Выбегая из дома, я видел, как заполыхала крыша, а на фоне черного неба закружились белые тени. Наверное, это были души погибших в доме людей.
…Уходили огородами, после долго шли лесом. На рыжей от одуванчиков поляне батя скомандовал: «Привал». Жажду утолили из ручья, от журчания которого меня сразу потянуло в сон.
— Ты как, Андрей?— спросил отец. Я сидел в тени осины и молчал. Не дождавшись ответа, он продолжил: — Кстати, пока ты сосал соски и доил эту корову, я у ее муженька пару яиц отрезал. Его сразу убило осколком, вместе со старшим Харитоновым. Они вместе в комнате были, перетирали видно о делах. А тут такой пиздец! — Он громко засмеялся. — Хуйня, сынок, не парься! Итак, что мы имеем — четыре яйца и литр молока. Здоровая телка эта Нюрка! — Отец о чем-то задумался, а после тихо добавил: — Была…
Поспали час. Яйца и молоко убрали в старый заброшенный погреб, чтобы не пропали. Прикинули хуй к носу. Батя рассудил так:
— Остались: мука 1 кг — ее мы у мельника возьмем, 1 кг яблок (кислых или кислосладких) — спиздим в саду у Михалыча.
— Запомни сынок, — говорил отец, — в наших с тобой руках вся сила и мощь создаваемого яблочного пирога. Вот ты спросишь, почему бы не купить все это в магазине? А я тебе отвечаю: в магазине все продукты мертвые, съешь и не почувствуешь вкуса их глубинного, ни труда ни радости человеческой, вложенной в их создание. Упаковки одна красивее другой, а души нет. This is not hand made! (папа немножко пиздел по-английски). Все что необходимо было взять, мы с тобой взяли. Ни кто нам это на блюдечке с голубой каемочкой не принес. Например, в яйцах мужских — сила и основа мира, в молоке девицы — любовь к ребеночку родному, радость материнства и все это составные части твоего первого яблочного пирога.
Он закурил и задумался. Может о своем первом пироге, телке, триппере да черт его знает еще о чем…
Все, что происходило дальше, было для меня как в тумане.
Мельнику повезло больше всех. Его не было дома, но мельничиха, тугая и упругая баба, была. Мы поймали ее во дворе и привязали к стулу.
— Нам нужен килограмм муки высшего сорта, — сказал я.
— Да хоть мешок! Бери, подавись!
Думаю, что эта фраза стала для женщины роковой. Отца как подменили, его лицо исказила гримаса злобы и ненависти. Он схватил ее за волосы и задрал голову вверх.

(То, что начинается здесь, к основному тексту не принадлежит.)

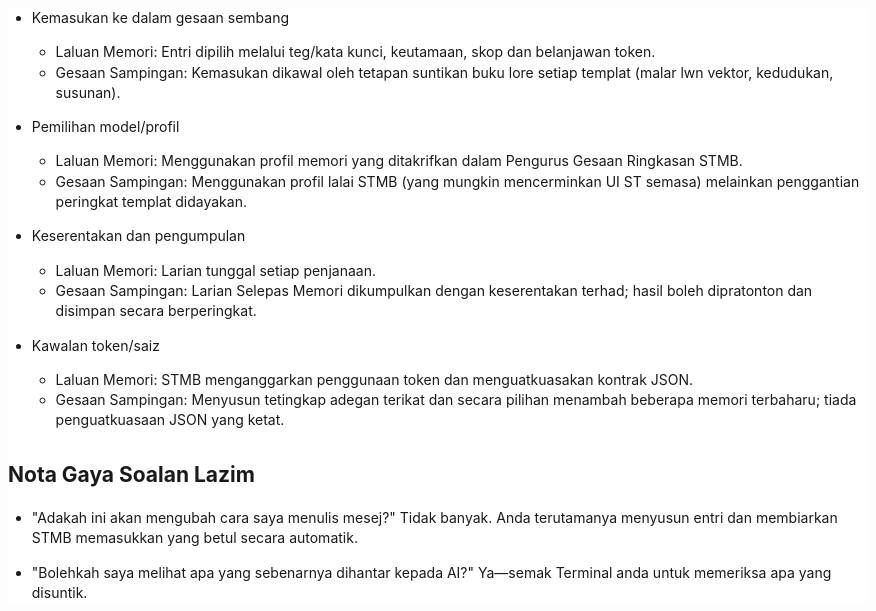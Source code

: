 - Kemasukan ke dalam gesaan sembang
  - Laluan Memori: Entri dipilih melalui teg/kata kunci, keutamaan, skop dan belanjawan token.
  - Gesaan Sampingan: Kemasukan dikawal oleh tetapan suntikan buku lore setiap templat (malar lwn vektor, kedudukan, susunan).

- Pemilihan model/profil
  - Laluan Memori: Menggunakan profil memori yang ditakrifkan dalam Pengurus Gesaan Ringkasan STMB.
  - Gesaan Sampingan: Menggunakan profil lalai STMB (yang mungkin mencerminkan UI ST semasa) melainkan penggantian peringkat templat didayakan.

- Keserentakan dan pengumpulan
  - Laluan Memori: Larian tunggal setiap penjanaan.
  - Gesaan Sampingan: Larian Selepas Memori dikumpulkan dengan keserentakan terhad; hasil boleh dipratonton dan disimpan secara berperingkat.

- Kawalan token/saiz
  - Laluan Memori: STMB menganggarkan penggunaan token dan menguatkuasakan kontrak JSON.
  - Gesaan Sampingan: Menyusun tetingkap adegan terikat dan secara pilihan menambah beberapa memori terbaharu; tiada penguatkuasaan JSON yang ketat.

## Nota Gaya Soalan Lazim

- "Adakah ini akan mengubah cara saya menulis mesej?"
  Tidak banyak. Anda terutamanya menyusun entri dan membiarkan STMB memasukkan yang betul secara automatik.

- "Bolehkah saya melihat apa yang sebenarnya dihantar kepada AI?"
  Ya—semak Terminal anda untuk memeriksa apa yang disuntik.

— Сука ты, тварь, мешками с мукой разбрасываешься! Добро разбазариваешь, прорва? Ну, расскажи мне по порядку, по-научному: как сеять, как жать? Не знаешь, да?!
Женщина, скуля, пыталась сложить подобие какого-то ответа о производстве зерновых.
— Осенью сеют пшеницу, озимую, значит, — скулила она.
Отец перебил:
— При какой температуре, какая влажность должна быть у почвы? Какие удобрения применяются, сколько стоит тонна селитры, сука?! Сколько стоит селитра, тварь? Сколько?!
— Я не знаюююю, — плача, причитала женщина.
— Не заешь?! — орал отец. — Давай, Андрейка, пиздани ей между глаз, чтобы вспомнила!